Hacking the eye in the sky

Space wars are waged in cyberspace

It’s getting pretty crowded up there, in low earth orbit, with thousands of commercial communications satellites, and whole constellations of internet microsats. Then there are the many military ‘birds’ whose primary mission is to spy on the enemy, whoever that might be, but we’re not supposed to talk about them.

The Space Force has to know about all of them, to ensure that the collision avoidance system – driven by artificial intelligence – keeps them safely apart. Even a minor space crash could trigger debris that snowballs into the dreaded Kessler Syndrome.

But there’s nowhere to hide in space, and every nation’s satellites are plainly visible, and their movements tracked. Which is where the hacking comes in. It’s one thing to know your enemy’s position, but even more useful to know what they are looking at.
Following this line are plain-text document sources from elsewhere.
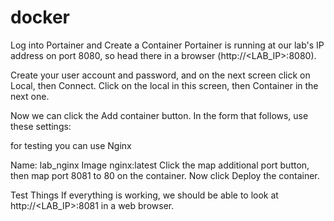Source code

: # docker

Log into Portainer and Create a Container
Portainer is running at our lab's IP address on port 8080, so head there in a browser (http://<LAB_IP>:8080).

Create your user account and password, and on the next screen click on Local, then Connect. Click on the local in this screen, then Container in the next one.

Now we can click the Add container button. In the form that follows, use these settings:

for testing you can use Nginx

Name: lab_nginx
Image nginx:latest
Click the map additional port button, then map port 8081 to 80 on the container. Now click Deploy the container.

Test Things
If everything is working, we should be able to look at http://<LAB_IP>:8081 in a web browser.
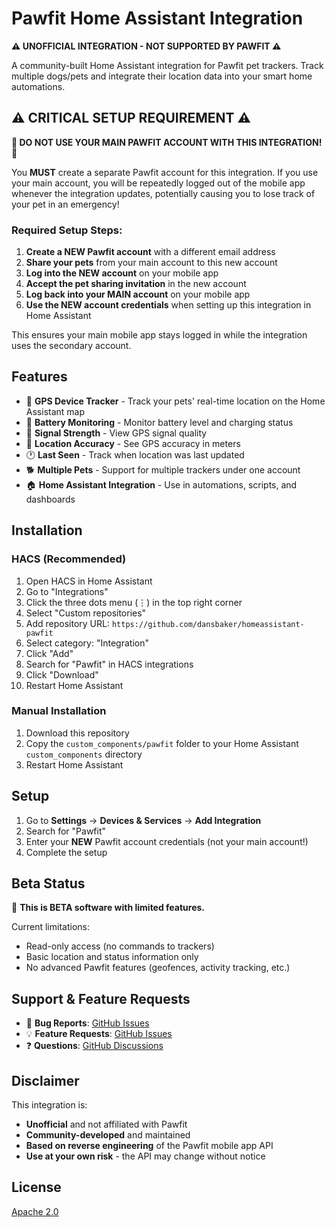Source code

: 
# Pawfit Home Assistant Integration

**⚠️ UNOFFICIAL INTEGRATION - NOT SUPPORTED BY PAWFIT ⚠️**

A community-built Home Assistant integration for Pawfit pet trackers. Track multiple dogs/pets and integrate their location data into your smart home automations.

## ⚠️ CRITICAL SETUP REQUIREMENT ⚠️

**🚨 DO NOT USE YOUR MAIN PAWFIT ACCOUNT WITH THIS INTEGRATION! 🚨**

You **MUST** create a separate Pawfit account for this integration. If you use your main account, you will be repeatedly logged out of the mobile app whenever the integration updates, potentially causing you to lose track of your pet in an emergency!

### Required Setup Steps:

1. **Create a NEW Pawfit account** with a different email address
2. **Share your pets** from your main account to this new account
3. **Log into the NEW account** on your mobile app
4. **Accept the pet sharing invitation** in the new account
5. **Log back into your MAIN account** on your mobile app
6. **Use the NEW account credentials** when setting up this integration in Home Assistant

This ensures your main mobile app stays logged in while the integration uses the secondary account.

## Features

- 📍 **GPS Device Tracker** - Track your pets' real-time location on the Home Assistant map
- 🔋 **Battery Monitoring** - Monitor battery level and charging status
- 📶 **Signal Strength** - View GPS signal quality
- 🎯 **Location Accuracy** - See GPS accuracy in meters
- 🕐 **Last Seen** - Track when location was last updated
- 🐕 **Multiple Pets** - Support for multiple trackers under one account
- 🏠 **Home Assistant Integration** - Use in automations, scripts, and dashboards

## Installation

### HACS (Recommended)

1. Open HACS in Home Assistant
2. Go to "Integrations"
3. Click the three dots menu (⋮) in the top right corner
4. Select "Custom repositories"
5. Add repository URL: `https://github.com/dansbaker/homeassistant-pawfit`
6. Select category: "Integration"
7. Click "Add"
8. Search for "Pawfit" in HACS integrations
9. Click "Download"
10. Restart Home Assistant

### Manual Installation

1. Download this repository
2. Copy the `custom_components/pawfit` folder to your Home Assistant `custom_components` directory
3. Restart Home Assistant

## Setup

1. Go to **Settings** → **Devices & Services** → **Add Integration**
2. Search for "Pawfit"
3. Enter your **NEW** Pawfit account credentials (not your main account!)
4. Complete the setup

## Beta Status

🚧 **This is BETA software with limited features.**

Current limitations:
- Read-only access (no commands to trackers)
- Basic location and status information only
- No advanced Pawfit features (geofences, activity tracking, etc.)

## Support & Feature Requests

- 🐛 **Bug Reports**: [GitHub Issues](https://github.com/dansbaker/homeassistant-pawfit/issues)
- 💡 **Feature Requests**: [GitHub Issues](https://github.com/dansbaker/homeassistant-pawfit/issues)
- ❓ **Questions**: [GitHub Discussions](https://github.com/dansbaker/homeassistant-pawfit/discussions)

## Disclaimer

This integration is:
- **Unofficial** and not affiliated with Pawfit
- **Community-developed** and maintained
- **Based on reverse engineering** of the Pawfit mobile app API
- **Use at your own risk** - the API may change without notice

## License

[Apache 2.0](LICENSE)
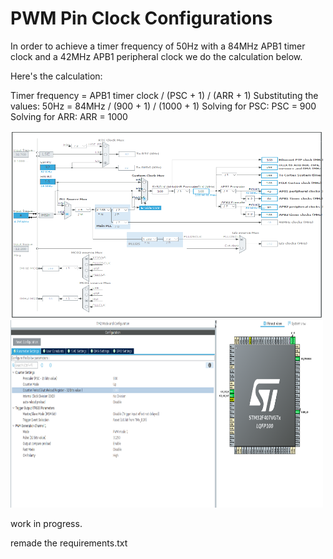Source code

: # PWM Pin Clock Configurations

In order to achieve a timer frequency of 50Hz with a 84MHz APB1 timer clock and a 42MHz APB1 peripheral clock we do the calculation below.

Here's the calculation:

Timer frequency = APB1 timer clock / (PSC + 1) / (ARR + 1)
Substituting the values: 50Hz = 84MHz / (900 + 1) / (1000 + 1)
Solving for PSC: PSC = 900
Solving for ARR: ARR = 1000

<img src="./clock_config.png" alt="MarineGEO circle logo" style="height: 300px; width:500px;"/>


<img src="./prescalor.png" alt="MarineGEO circle logo" style="height: 300px; width:500px;"/>

work in progress. 

remade the requirements.txt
With powerful cameras being so small and cheap nowadays, even Starlink minisats can spy if they want to.

If you’re the hacker, once you’ve infiltrated a satellite network, you take great pains to cover your tracks. Like traditional spying, most of the advantage is lost the minute you are detected. Unless they actually attack you; then you can boast how weak their cyber defences are, and put them at a disadvantage.

On the other hand, with all the commercial satellites in orbit, it’s hardly necessary to hack. For the right price you can buy super hi-res images direct from the operators and contract for real-time feeds, day or night. With a non-disclosure agreement in place, of course. Unless you are a pariah state, and subject to universal sanctions.

Yes, wars in space are not about weapons. They’re about data and intelligence, and they are fought in cyberspace.